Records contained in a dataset
>>>

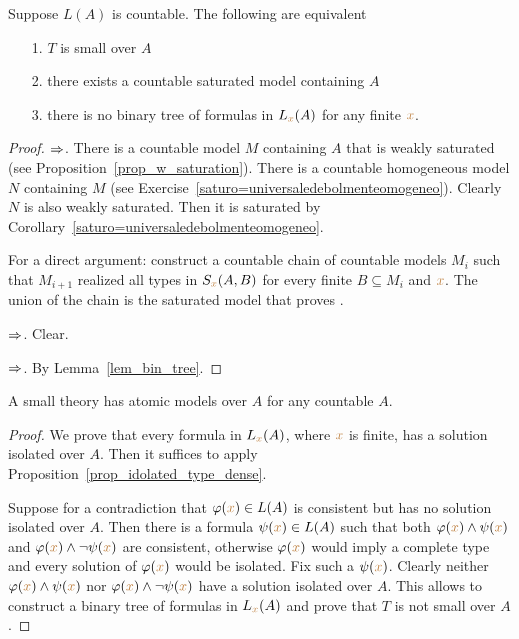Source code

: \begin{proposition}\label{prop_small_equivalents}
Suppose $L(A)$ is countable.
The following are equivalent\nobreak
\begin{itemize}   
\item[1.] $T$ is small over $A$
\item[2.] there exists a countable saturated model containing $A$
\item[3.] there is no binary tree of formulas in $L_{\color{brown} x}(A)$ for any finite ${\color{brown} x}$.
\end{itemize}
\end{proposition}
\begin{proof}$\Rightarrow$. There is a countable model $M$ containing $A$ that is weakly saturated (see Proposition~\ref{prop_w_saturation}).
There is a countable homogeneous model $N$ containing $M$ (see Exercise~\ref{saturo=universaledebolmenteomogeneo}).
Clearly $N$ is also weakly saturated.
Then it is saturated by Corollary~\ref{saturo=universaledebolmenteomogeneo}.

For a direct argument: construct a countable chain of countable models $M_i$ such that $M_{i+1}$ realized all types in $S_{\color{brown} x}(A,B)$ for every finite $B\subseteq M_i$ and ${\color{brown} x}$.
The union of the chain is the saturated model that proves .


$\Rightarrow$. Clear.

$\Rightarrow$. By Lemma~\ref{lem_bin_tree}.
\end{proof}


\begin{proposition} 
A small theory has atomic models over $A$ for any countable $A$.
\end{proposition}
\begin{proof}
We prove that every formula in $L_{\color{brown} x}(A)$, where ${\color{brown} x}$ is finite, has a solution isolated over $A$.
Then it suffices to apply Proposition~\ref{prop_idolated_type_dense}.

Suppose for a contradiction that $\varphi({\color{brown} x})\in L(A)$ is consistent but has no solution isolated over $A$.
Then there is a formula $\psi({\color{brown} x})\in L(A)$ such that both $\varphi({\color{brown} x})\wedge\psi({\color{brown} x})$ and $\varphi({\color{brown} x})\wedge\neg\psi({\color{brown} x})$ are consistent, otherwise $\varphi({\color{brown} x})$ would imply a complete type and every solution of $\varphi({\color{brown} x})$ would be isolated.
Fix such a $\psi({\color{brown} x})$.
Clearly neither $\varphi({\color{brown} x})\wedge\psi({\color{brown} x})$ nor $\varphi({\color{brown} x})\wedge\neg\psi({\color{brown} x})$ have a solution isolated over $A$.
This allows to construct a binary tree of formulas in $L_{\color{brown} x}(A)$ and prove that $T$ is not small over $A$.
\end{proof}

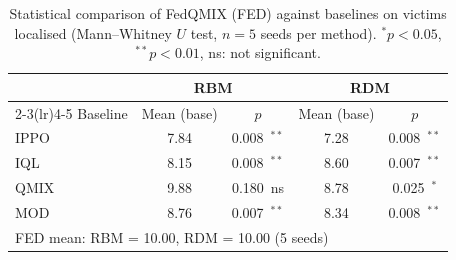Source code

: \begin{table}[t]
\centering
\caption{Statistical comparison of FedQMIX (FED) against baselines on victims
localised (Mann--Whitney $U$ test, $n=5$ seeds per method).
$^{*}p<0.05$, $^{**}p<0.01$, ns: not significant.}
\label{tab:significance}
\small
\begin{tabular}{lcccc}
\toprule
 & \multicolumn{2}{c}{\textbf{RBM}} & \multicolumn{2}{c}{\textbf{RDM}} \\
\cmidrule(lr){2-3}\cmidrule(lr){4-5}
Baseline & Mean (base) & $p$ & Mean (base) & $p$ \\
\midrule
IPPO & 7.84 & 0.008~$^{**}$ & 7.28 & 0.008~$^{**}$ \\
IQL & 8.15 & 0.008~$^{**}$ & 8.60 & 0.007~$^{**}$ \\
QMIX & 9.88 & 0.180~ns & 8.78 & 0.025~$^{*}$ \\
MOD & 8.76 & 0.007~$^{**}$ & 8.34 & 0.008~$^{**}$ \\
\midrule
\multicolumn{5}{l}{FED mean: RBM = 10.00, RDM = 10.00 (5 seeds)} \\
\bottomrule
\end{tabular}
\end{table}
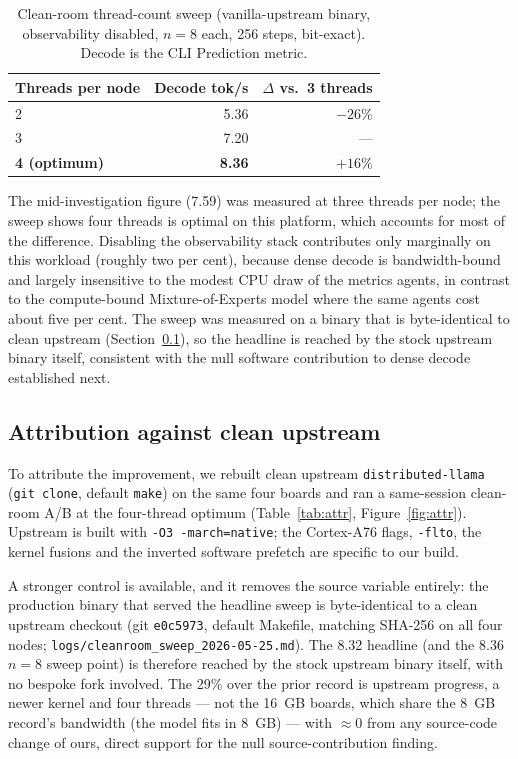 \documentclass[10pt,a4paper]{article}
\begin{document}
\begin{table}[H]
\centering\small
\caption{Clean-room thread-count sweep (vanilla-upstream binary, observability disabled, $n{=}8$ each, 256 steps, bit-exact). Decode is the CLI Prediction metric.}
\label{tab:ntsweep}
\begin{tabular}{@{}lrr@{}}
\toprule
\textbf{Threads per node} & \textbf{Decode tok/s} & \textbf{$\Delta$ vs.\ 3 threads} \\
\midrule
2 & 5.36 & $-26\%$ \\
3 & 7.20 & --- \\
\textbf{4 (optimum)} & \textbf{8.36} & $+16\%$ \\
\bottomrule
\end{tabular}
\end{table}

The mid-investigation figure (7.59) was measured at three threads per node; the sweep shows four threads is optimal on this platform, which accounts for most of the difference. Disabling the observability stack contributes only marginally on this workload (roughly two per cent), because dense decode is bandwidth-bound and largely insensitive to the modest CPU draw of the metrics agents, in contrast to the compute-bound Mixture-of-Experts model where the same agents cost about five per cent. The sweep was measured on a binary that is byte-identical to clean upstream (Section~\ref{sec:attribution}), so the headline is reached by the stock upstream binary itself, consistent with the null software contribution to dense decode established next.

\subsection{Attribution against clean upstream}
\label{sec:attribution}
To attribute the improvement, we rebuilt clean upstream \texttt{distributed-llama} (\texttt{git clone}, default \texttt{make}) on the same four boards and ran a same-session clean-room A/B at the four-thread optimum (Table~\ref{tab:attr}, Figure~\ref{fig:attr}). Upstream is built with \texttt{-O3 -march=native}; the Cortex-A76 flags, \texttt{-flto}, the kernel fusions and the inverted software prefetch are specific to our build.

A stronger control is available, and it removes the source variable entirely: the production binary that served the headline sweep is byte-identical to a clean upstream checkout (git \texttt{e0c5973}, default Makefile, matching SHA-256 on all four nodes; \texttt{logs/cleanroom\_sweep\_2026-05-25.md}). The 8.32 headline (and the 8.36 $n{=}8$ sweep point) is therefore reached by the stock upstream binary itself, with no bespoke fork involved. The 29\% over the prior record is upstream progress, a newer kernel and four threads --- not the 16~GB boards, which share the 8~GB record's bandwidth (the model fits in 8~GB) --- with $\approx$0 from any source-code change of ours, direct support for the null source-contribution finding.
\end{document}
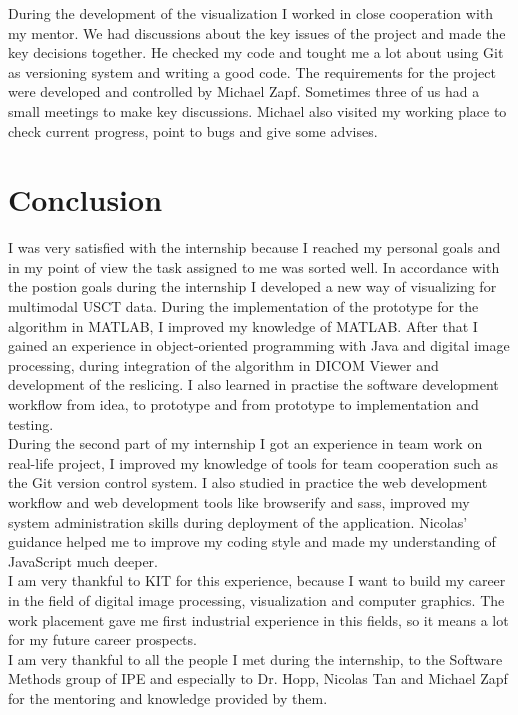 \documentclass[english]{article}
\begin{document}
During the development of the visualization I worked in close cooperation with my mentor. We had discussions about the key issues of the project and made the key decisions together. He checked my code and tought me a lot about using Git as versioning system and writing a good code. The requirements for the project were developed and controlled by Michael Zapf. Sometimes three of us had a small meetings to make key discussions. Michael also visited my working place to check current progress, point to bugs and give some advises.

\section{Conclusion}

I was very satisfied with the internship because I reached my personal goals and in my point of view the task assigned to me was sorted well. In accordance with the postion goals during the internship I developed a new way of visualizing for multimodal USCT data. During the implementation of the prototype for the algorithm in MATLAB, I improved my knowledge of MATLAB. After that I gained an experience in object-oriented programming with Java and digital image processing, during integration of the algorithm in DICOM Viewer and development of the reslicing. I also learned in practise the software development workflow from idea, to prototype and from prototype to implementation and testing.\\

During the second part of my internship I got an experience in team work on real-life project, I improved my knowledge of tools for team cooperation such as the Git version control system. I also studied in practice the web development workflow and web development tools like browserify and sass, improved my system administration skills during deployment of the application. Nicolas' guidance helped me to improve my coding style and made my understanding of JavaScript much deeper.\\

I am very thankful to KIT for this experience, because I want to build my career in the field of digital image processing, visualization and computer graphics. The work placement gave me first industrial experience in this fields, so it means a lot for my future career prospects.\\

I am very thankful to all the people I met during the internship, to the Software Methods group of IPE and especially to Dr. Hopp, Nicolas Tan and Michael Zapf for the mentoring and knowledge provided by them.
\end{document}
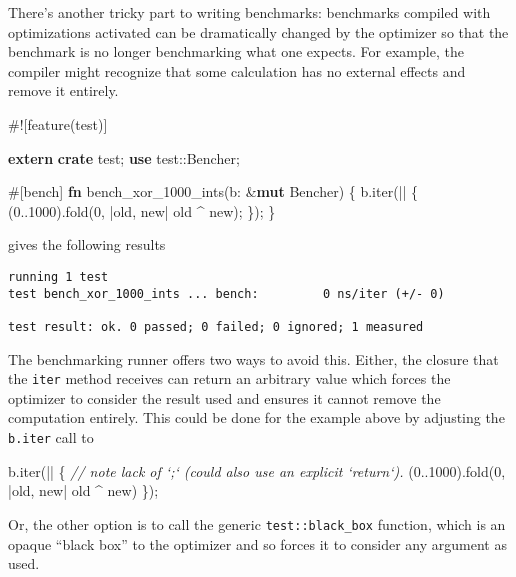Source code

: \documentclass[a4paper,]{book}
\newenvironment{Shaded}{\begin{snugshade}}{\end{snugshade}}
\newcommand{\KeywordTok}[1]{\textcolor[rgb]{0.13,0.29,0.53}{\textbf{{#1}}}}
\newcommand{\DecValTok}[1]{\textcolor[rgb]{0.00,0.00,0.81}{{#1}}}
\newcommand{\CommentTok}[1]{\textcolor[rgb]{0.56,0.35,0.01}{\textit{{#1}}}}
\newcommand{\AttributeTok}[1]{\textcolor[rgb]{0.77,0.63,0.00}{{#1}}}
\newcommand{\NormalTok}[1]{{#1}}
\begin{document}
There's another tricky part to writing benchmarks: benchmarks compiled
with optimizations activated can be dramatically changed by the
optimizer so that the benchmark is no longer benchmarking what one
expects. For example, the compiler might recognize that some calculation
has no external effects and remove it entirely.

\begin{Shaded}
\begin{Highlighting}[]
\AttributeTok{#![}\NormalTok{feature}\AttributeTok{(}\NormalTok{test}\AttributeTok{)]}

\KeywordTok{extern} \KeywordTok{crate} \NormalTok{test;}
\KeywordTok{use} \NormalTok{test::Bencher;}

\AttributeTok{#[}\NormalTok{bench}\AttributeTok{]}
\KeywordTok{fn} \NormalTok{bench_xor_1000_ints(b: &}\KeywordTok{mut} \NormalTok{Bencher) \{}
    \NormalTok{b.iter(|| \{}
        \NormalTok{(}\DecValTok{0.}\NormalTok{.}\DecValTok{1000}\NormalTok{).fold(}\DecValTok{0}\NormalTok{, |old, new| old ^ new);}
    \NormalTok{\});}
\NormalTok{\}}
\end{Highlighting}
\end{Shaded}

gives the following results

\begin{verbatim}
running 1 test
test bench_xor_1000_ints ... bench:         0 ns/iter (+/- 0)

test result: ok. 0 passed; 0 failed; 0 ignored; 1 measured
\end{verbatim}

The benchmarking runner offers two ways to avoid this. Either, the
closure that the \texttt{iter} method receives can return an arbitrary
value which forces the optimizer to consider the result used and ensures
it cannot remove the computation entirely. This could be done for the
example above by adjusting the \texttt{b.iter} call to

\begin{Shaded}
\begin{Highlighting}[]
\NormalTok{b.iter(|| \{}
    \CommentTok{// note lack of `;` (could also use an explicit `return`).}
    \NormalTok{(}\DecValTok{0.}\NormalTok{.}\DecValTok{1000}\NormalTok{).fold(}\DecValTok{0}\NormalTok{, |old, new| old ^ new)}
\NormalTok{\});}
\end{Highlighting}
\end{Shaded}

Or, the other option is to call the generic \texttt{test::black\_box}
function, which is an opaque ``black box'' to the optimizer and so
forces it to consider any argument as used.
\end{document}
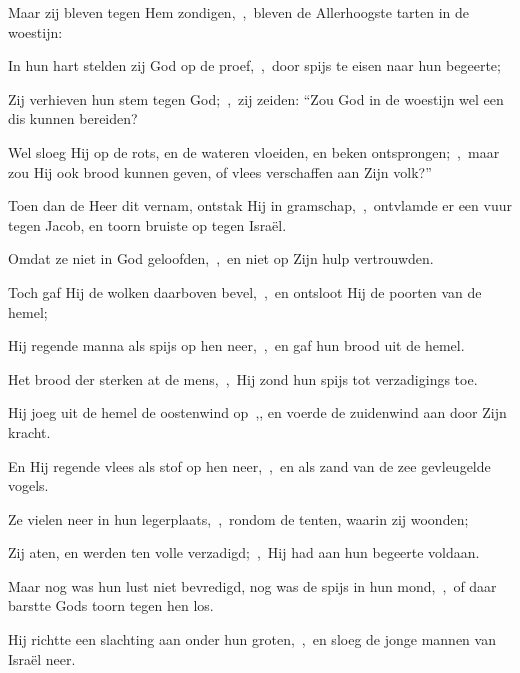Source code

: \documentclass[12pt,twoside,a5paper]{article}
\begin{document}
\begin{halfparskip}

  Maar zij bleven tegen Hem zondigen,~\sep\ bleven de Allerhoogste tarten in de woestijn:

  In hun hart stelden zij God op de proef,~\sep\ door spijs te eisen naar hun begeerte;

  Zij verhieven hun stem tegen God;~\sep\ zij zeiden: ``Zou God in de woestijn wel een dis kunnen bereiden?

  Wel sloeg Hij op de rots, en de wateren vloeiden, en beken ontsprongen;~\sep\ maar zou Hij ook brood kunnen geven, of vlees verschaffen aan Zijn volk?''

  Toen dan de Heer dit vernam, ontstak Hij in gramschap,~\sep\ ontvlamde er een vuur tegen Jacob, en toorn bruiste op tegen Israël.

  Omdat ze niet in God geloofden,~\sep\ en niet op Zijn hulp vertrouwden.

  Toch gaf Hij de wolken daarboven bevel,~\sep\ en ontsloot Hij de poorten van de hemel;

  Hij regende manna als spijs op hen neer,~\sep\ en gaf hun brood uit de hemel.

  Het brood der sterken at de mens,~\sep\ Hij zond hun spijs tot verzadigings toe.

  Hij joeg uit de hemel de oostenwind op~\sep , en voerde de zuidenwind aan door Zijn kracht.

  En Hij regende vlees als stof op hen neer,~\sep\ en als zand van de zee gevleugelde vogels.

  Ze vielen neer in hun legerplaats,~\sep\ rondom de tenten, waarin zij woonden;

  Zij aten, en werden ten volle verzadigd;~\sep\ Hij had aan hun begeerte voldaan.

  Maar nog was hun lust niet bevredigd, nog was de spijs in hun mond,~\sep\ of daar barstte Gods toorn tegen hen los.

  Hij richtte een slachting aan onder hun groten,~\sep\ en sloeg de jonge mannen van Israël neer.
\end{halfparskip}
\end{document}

<<<

Every line in the entries above that mentions the word "door" must be shown.

■ **Exercise response**:
  In hun hart stelden zij God op de proef,~\sep\ door spijs te eisen naar hun begeerte;
  Hij joeg uit de hemel de oostenwind op~\sep , en voerde de zuidenwind aan door Zijn kracht.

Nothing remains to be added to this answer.